## [What needs to be done]
Please output the entries that follow exactly, without a single image.
─── Given data
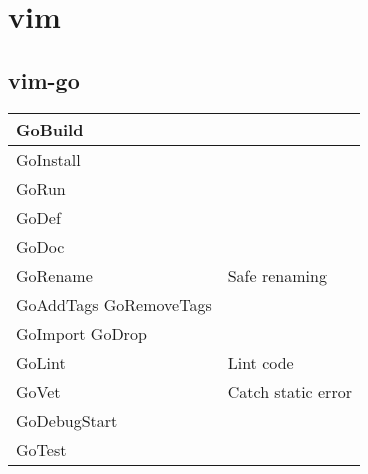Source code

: \section{vim}

\subsection{vim-go}

\begin{tabular}{@{}l|l@{}}
    \hline
    {GoBuild}         & {} \\
    \hline
    {GoInstall}       & {} \\
    \hline
    {GoRun}           & {} \\
    \hline
    {GoDef}           & {} \\
    \hline
    {GoDoc}           & {} \\
    \hline
    {GoRename}        & {Safe renaming} \\
    \hline
    {GoAddTags GoRemoveTags}      & {} \\
    \hline
    {GoImport GoDrop} & {} \\
    \hline
    {GoLint} & {Lint code} \\
    \hline
    {GoVet} & {Catch static error} \\
    \hline
    {GoDebugStart}    & {} \\
    \hline
    {GoTest}          & {} \\
    \hline
\end{tabular}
──────
## [Solved exercise]
Source code

: \section{vim}

\subsection{vim-go}

\begin{tabular}{@{}l|l@{}}
    \hline
    {GoBuild}         & {} \\
    \hline
    {GoInstall}       & {} \\
    \hline
    {GoRun}           & {} \\
    \hline
    {GoDef}           & {} \\
    \hline
    {GoDoc}           & {} \\
    \hline
    {GoRename}        & {Safe renaming} \\
    \hline
    {GoAddTags GoRemoveTags}      & {} \\
    \hline
    {GoImport GoDrop} & {} \\
    \hline
    {GoLint} & {Lint code} \\
    \hline
    {GoVet} & {Catch static error} \\
    \hline
    {GoDebugStart}    & {} \\
    \hline
    {GoTest}          & {} \\
    \hline
\end{tabular}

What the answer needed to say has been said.